*Your task*.
Below are some records. Print exactly the lines between the one holding "Download GitHub Desktop**" and the one holding "Next, set a", inclusive, and nothing else.

*Exercise material*.
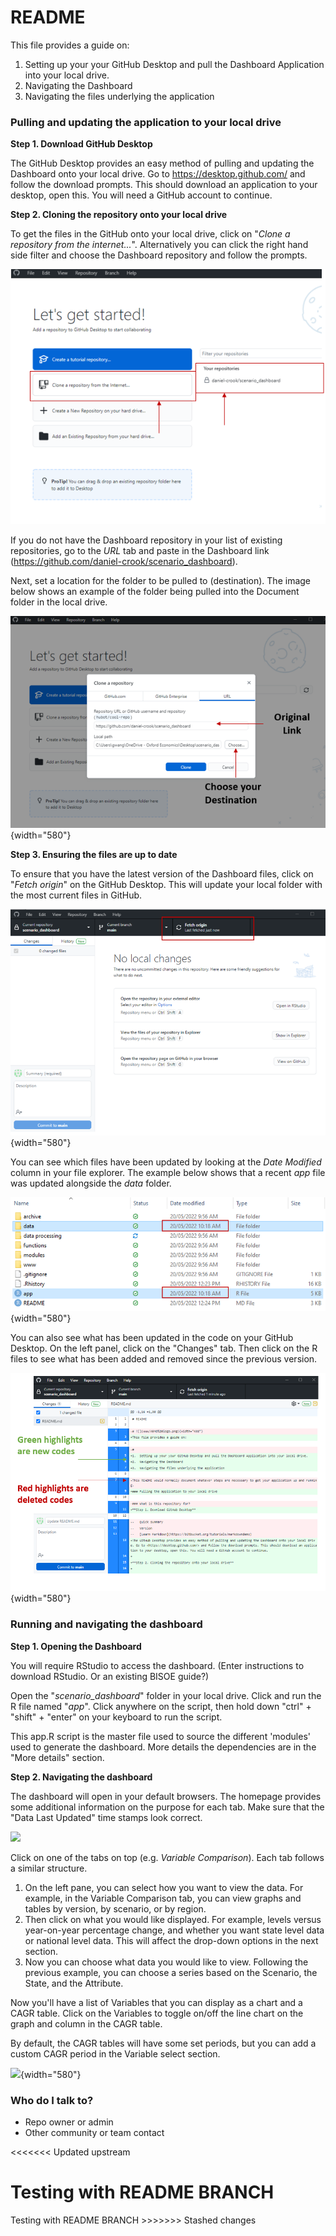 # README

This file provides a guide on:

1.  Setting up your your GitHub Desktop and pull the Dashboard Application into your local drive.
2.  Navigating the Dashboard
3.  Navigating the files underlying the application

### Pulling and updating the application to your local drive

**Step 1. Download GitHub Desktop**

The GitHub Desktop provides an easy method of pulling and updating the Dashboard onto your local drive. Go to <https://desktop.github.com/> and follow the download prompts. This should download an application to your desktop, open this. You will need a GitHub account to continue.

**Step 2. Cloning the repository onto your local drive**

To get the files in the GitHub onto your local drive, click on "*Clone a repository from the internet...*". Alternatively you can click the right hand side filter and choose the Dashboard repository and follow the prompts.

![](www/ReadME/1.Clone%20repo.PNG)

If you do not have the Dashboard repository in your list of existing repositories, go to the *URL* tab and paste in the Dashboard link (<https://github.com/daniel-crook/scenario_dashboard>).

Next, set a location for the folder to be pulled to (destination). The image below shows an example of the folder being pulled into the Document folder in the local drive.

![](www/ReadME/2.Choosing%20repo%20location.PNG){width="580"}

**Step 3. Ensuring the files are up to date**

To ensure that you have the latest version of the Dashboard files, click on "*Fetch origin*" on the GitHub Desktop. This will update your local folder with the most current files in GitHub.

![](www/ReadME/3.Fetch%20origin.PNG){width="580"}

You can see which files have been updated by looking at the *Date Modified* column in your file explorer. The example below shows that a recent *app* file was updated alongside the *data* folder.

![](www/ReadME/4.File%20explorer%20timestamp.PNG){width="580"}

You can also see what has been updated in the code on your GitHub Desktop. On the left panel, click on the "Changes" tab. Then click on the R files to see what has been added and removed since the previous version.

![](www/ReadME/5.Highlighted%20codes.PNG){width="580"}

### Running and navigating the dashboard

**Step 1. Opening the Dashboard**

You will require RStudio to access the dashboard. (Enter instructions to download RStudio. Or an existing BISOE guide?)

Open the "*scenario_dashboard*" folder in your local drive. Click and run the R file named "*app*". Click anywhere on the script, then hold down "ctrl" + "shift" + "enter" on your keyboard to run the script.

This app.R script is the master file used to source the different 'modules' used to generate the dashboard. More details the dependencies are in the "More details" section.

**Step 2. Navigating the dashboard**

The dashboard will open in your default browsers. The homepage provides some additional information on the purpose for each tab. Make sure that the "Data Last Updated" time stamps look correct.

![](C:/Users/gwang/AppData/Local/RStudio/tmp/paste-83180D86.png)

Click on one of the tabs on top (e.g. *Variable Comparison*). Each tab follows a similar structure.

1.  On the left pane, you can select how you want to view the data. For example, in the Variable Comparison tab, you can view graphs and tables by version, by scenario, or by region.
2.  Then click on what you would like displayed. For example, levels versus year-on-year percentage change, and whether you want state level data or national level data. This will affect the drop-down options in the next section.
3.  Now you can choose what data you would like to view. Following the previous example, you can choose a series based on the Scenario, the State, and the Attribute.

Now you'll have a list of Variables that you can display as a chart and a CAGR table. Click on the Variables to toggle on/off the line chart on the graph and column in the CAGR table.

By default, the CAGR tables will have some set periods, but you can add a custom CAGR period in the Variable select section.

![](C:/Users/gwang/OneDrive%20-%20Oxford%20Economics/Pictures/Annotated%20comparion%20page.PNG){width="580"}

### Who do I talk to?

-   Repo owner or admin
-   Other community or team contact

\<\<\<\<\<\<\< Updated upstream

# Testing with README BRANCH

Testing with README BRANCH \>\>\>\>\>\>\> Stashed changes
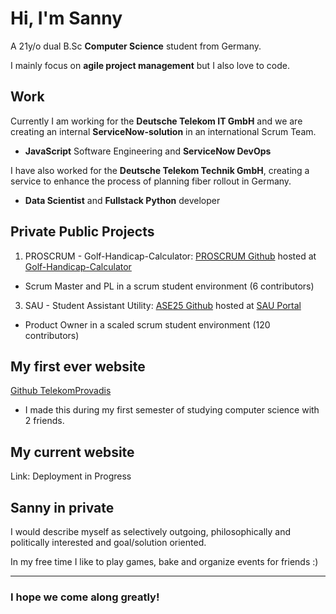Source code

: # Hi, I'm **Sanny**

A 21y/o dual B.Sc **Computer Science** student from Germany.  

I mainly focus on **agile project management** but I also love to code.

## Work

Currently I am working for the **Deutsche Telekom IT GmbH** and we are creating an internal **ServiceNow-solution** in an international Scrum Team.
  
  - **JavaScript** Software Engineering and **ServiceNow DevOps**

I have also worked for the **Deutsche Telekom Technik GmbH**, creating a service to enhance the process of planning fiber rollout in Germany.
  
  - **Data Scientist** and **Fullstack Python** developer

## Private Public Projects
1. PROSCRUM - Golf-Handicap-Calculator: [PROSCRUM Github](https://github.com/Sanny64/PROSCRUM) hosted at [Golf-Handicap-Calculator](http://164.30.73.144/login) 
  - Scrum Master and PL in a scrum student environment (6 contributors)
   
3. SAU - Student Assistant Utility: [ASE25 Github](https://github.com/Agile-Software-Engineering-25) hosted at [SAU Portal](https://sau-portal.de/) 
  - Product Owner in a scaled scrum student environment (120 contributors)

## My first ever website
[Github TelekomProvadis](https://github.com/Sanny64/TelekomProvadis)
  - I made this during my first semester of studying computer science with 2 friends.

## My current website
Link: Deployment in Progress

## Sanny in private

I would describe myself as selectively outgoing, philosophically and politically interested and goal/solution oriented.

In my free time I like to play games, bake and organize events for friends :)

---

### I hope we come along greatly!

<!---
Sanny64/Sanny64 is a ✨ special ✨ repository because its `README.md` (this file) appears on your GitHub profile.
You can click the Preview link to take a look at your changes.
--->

*Result of the exercise*.
**Step 1. Download GitHub Desktop**

The GitHub Desktop provides an easy method of pulling and updating the Dashboard onto your local drive. Go to <https://desktop.github.com/> and follow the download prompts. This should download an application to your desktop, open this. You will need a GitHub account to continue.

**Step 2. Cloning the repository onto your local drive**

To get the files in the GitHub onto your local drive, click on "*Clone a repository from the internet...*". Alternatively you can click the right hand side filter and choose the Dashboard repository and follow the prompts.

![](www/ReadME/1.Clone%20repo.PNG)

If you do not have the Dashboard repository in your list of existing repositories, go to the *URL* tab and paste in the Dashboard link (<https://github.com/daniel-crook/scenario_dashboard>).

Next, set a location for the folder to be pulled to (destination). The image below shows an example of the folder being pulled into the Document folder in the local drive.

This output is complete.